#### Task details:
Give again, word for word, every line in the entries below from the line with "[ ] 完善github博客。" up to and including the line with "Wenn zu schnell", and no other line.

#### Records supplied:
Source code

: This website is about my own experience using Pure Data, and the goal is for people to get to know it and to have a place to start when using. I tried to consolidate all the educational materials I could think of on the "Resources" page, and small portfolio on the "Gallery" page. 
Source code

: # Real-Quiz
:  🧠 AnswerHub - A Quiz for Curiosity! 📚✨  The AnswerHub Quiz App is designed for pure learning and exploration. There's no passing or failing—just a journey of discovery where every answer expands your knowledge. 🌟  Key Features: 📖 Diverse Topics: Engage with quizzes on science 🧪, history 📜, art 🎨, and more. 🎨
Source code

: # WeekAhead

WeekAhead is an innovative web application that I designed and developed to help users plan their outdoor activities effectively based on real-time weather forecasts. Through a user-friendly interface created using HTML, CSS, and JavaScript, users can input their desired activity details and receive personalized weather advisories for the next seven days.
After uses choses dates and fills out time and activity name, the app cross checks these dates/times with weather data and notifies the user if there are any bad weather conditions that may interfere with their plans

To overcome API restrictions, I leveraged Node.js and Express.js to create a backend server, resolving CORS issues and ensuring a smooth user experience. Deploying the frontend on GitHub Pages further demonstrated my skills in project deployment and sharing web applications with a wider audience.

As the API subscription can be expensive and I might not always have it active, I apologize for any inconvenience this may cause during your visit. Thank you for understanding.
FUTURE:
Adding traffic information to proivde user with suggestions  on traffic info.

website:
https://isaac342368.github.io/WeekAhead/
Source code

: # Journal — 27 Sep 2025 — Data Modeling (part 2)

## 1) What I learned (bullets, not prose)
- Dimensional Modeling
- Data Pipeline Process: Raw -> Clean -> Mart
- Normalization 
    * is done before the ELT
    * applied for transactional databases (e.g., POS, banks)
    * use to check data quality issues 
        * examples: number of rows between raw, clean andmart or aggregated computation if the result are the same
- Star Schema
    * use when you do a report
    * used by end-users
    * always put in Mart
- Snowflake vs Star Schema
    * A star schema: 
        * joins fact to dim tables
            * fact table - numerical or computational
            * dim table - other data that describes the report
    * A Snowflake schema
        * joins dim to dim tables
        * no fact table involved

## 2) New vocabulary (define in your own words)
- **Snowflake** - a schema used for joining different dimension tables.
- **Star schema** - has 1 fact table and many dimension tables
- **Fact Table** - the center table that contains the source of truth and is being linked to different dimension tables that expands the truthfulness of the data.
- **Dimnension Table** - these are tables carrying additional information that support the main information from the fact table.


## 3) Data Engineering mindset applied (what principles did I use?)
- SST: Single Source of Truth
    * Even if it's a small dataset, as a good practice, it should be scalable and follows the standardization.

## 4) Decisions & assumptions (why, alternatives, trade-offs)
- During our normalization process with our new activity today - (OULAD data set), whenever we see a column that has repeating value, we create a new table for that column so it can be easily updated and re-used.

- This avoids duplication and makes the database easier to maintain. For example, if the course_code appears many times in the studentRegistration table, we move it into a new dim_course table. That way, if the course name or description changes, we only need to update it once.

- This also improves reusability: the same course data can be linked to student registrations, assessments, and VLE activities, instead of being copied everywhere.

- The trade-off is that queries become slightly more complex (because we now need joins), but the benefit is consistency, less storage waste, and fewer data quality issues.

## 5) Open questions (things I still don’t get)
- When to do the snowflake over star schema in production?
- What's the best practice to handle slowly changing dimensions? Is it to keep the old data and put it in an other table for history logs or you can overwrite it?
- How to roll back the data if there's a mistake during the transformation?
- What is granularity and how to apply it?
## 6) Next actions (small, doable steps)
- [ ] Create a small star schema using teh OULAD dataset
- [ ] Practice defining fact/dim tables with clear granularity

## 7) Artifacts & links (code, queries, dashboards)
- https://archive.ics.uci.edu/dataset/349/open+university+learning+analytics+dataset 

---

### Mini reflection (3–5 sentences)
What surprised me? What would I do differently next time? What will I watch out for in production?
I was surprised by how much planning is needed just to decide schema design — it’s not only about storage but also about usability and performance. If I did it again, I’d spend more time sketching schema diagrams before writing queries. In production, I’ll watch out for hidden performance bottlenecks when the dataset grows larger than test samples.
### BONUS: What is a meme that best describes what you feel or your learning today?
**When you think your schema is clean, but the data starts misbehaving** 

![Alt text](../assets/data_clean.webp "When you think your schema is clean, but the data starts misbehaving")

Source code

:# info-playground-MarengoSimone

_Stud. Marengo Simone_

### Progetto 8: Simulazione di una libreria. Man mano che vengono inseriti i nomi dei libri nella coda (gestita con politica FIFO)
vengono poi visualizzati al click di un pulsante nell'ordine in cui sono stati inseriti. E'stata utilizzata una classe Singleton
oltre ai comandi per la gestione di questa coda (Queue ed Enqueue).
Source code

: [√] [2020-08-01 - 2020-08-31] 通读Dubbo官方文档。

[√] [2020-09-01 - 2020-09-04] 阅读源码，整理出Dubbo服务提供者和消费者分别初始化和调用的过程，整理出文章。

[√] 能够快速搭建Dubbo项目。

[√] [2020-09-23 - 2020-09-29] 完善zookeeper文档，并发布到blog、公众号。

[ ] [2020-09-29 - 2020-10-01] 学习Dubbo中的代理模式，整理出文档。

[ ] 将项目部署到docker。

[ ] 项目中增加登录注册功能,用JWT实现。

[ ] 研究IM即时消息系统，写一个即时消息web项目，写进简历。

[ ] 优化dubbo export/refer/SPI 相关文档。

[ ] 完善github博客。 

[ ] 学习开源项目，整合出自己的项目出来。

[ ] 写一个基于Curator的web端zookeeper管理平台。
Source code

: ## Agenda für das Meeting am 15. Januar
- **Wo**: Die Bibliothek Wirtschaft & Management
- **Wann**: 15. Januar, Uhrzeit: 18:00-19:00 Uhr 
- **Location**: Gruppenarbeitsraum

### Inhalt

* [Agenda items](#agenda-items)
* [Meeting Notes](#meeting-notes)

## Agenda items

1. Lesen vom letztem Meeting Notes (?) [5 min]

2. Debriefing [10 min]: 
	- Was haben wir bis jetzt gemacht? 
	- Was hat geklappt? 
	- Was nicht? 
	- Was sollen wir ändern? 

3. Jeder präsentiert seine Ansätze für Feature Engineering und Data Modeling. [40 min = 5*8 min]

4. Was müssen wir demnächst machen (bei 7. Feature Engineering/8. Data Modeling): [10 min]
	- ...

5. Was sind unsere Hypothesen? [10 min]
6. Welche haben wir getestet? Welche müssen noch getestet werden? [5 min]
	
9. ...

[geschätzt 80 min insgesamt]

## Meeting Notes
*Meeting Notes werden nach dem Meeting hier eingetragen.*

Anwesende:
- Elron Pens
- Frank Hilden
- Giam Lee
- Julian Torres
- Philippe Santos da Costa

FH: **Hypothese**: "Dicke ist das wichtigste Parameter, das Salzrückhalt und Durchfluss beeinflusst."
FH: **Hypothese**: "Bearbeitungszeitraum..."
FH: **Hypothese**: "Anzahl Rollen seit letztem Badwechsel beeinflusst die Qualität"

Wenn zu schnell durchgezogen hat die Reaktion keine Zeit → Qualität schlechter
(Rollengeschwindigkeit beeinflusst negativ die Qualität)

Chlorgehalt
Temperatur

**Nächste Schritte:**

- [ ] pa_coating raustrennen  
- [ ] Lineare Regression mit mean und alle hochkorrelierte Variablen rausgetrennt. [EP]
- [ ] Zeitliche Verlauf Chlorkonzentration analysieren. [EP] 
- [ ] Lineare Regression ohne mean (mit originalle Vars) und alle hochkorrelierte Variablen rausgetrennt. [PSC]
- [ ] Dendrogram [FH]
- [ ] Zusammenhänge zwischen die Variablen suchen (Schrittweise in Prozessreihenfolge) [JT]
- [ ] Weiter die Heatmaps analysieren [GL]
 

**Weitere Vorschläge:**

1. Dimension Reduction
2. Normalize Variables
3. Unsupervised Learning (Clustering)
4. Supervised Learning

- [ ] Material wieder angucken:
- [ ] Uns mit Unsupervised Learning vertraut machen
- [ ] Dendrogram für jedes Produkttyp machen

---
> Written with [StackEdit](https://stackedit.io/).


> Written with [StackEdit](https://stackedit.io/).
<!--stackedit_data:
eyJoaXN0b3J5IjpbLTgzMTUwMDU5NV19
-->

#### Reply to the task:
[ ] 完善github博客。 

[ ] 学习开源项目，整合出自己的项目出来。

[ ] 写一个基于Curator的web端zookeeper管理平台。
Source code

: ## Agenda für das Meeting am 15. Januar
- **Wo**: Die Bibliothek Wirtschaft & Management
- **Wann**: 15. Januar, Uhrzeit: 18:00-19:00 Uhr 
- **Location**: Gruppenarbeitsraum

### Inhalt

* [Agenda items](#agenda-items)
* [Meeting Notes](#meeting-notes)

## Agenda items

1. Lesen vom letztem Meeting Notes (?) [5 min]

2. Debriefing [10 min]: 
	- Was haben wir bis jetzt gemacht? 
	- Was hat geklappt? 
	- Was nicht? 
	- Was sollen wir ändern? 

3. Jeder präsentiert seine Ansätze für Feature Engineering und Data Modeling. [40 min = 5*8 min]

4. Was müssen wir demnächst machen (bei 7. Feature Engineering/8. Data Modeling): [10 min]
	- ...

5. Was sind unsere Hypothesen? [10 min]
6. Welche haben wir getestet? Welche müssen noch getestet werden? [5 min]
	
9. ...

[geschätzt 80 min insgesamt]

## Meeting Notes
*Meeting Notes werden nach dem Meeting hier eingetragen.*

Anwesende:
- Elron Pens
- Frank Hilden
- Giam Lee
- Julian Torres
- Philippe Santos da Costa

FH: **Hypothese**: "Dicke ist das wichtigste Parameter, das Salzrückhalt und Durchfluss beeinflusst."
FH: **Hypothese**: "Bearbeitungszeitraum..."
FH: **Hypothese**: "Anzahl Rollen seit letztem Badwechsel beeinflusst die Qualität"

Wenn zu schnell durchgezogen hat die Reaktion keine Zeit → Qualität schlechter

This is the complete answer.